What Euclid showed is that if you have any finite set of prime numbers, and you multiply them and then add $1$, then the prime factors of the number you get are not in the finite set you started with. That's not the same as saying they're bigger than any of the numbers in the set you started with. That's not true: sometimes they're actually smaller than all of them.

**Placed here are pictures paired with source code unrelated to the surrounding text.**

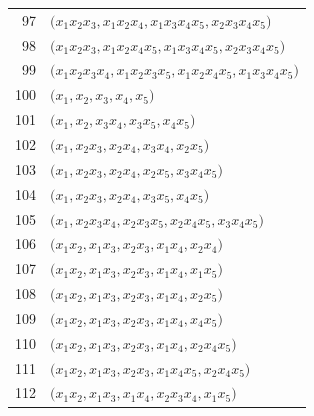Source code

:{\begin{longtable}{@{}r>{\raggedright\arraybackslash}p{}@{}}
97 & \(\bigl(x_{1}x_{2}x_{3},\allowbreak x_{1}x_{2}x_{4},\allowbreak x_{1}x_{3}x_{4}x_{5},\allowbreak x_{2}x_{3}x_{4}x_{5}\bigr)\) \\
98 & \(\bigl(x_{1}x_{2}x_{3},\allowbreak x_{1}x_{2}x_{4}x_{5},\allowbreak x_{1}x_{3}x_{4}x_{5},\allowbreak x_{2}x_{3}x_{4}x_{5}\bigr)\) \\
99 & \(\bigl(x_{1}x_{2}x_{3}x_{4},\allowbreak x_{1}x_{2}x_{3}x_{5},\allowbreak x_{1}x_{2}x_{4}x_{5},\allowbreak x_{1}x_{3}x_{4}x_{5}\bigr)\) \\
100 & \(\bigl(x_{1},\allowbreak x_{2},\allowbreak x_{3},\allowbreak x_{4},\allowbreak x_{5}\bigr)\) \\
101 & \(\bigl(x_{1},\allowbreak x_{2},\allowbreak x_{3}x_{4},\allowbreak x_{3}x_{5},\allowbreak x_{4}x_{5}\bigr)\) \\
102 & \(\bigl(x_{1},\allowbreak x_{2}x_{3},\allowbreak x_{2}x_{4},\allowbreak x_{3}x_{4},\allowbreak x_{2}x_{5}\bigr)\) \\
103 & \(\bigl(x_{1},\allowbreak x_{2}x_{3},\allowbreak x_{2}x_{4},\allowbreak x_{2}x_{5},\allowbreak x_{3}x_{4}x_{5}\bigr)\) \\
104 & \(\bigl(x_{1},\allowbreak x_{2}x_{3},\allowbreak x_{2}x_{4},\allowbreak x_{3}x_{5},\allowbreak x_{4}x_{5}\bigr)\) \\
105 & \(\bigl(x_{1},\allowbreak x_{2}x_{3}x_{4},\allowbreak x_{2}x_{3}x_{5},\allowbreak x_{2}x_{4}x_{5},\allowbreak x_{3}x_{4}x_{5}\bigr)\) \\
106 & \(\bigl(x_{1}x_{2},\allowbreak x_{1}x_{3},\allowbreak x_{2}x_{3},\allowbreak x_{1}x_{4},\allowbreak x_{2}x_{4}\bigr)\) \\
107 & \(\bigl(x_{1}x_{2},\allowbreak x_{1}x_{3},\allowbreak x_{2}x_{3},\allowbreak x_{1}x_{4},\allowbreak x_{1}x_{5}\bigr)\) \\
108 & \(\bigl(x_{1}x_{2},\allowbreak x_{1}x_{3},\allowbreak x_{2}x_{3},\allowbreak x_{1}x_{4},\allowbreak x_{2}x_{5}\bigr)\) \\
109 & \(\bigl(x_{1}x_{2},\allowbreak x_{1}x_{3},\allowbreak x_{2}x_{3},\allowbreak x_{1}x_{4},\allowbreak x_{4}x_{5}\bigr)\) \\
110 & \(\bigl(x_{1}x_{2},\allowbreak x_{1}x_{3},\allowbreak x_{2}x_{3},\allowbreak x_{1}x_{4},\allowbreak x_{2}x_{4}x_{5}\bigr)\) \\
111 & \(\bigl(x_{1}x_{2},\allowbreak x_{1}x_{3},\allowbreak x_{2}x_{3},\allowbreak x_{1}x_{4}x_{5},\allowbreak x_{2}x_{4}x_{5}\bigr)\) \\
112 & \(\bigl(x_{1}x_{2},\allowbreak x_{1}x_{3},\allowbreak x_{1}x_{4},\allowbreak x_{2}x_{3}x_{4},\allowbreak x_{1}x_{5}\bigr)\) \\

\end{longtable}}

So you have some primes $p_1,\ldots,p_n$. The number $R=(p_1\cdots p_n)+1$ leaves a remainder of $1$ when divided by any of $p_1,\ldots,p_n$; therefore it is divisible by none of them. Its prime factors are therefore not in the set $\{p_1,\ldots,p_n\}$.

For example, consider

\begin{align} 888 & = 2\cdot3\cdot37 \\ 889 & = 7\cdot127 \\ 890 & = 2\cdot5\cdot89 \\ 891 & = 3\cdot3\cdot3\cdot3\cdot11 \\ & {}\ \vdots \end{align}

The next number after $888$ cannot be $37$ because you don't get another number divisible by $37$ until you've gone $37$ steps beyond that, up to $888 + 37$. It cannot be divisible by $3$ since you don't get another number divisible by $3$ until you get to $888+3$. It cannot be divisible by $2$ since you don't get another number divisible by $3$ until you get to $888+2$. Therefore its prime factors are not in the set $\{2,3,37\}$.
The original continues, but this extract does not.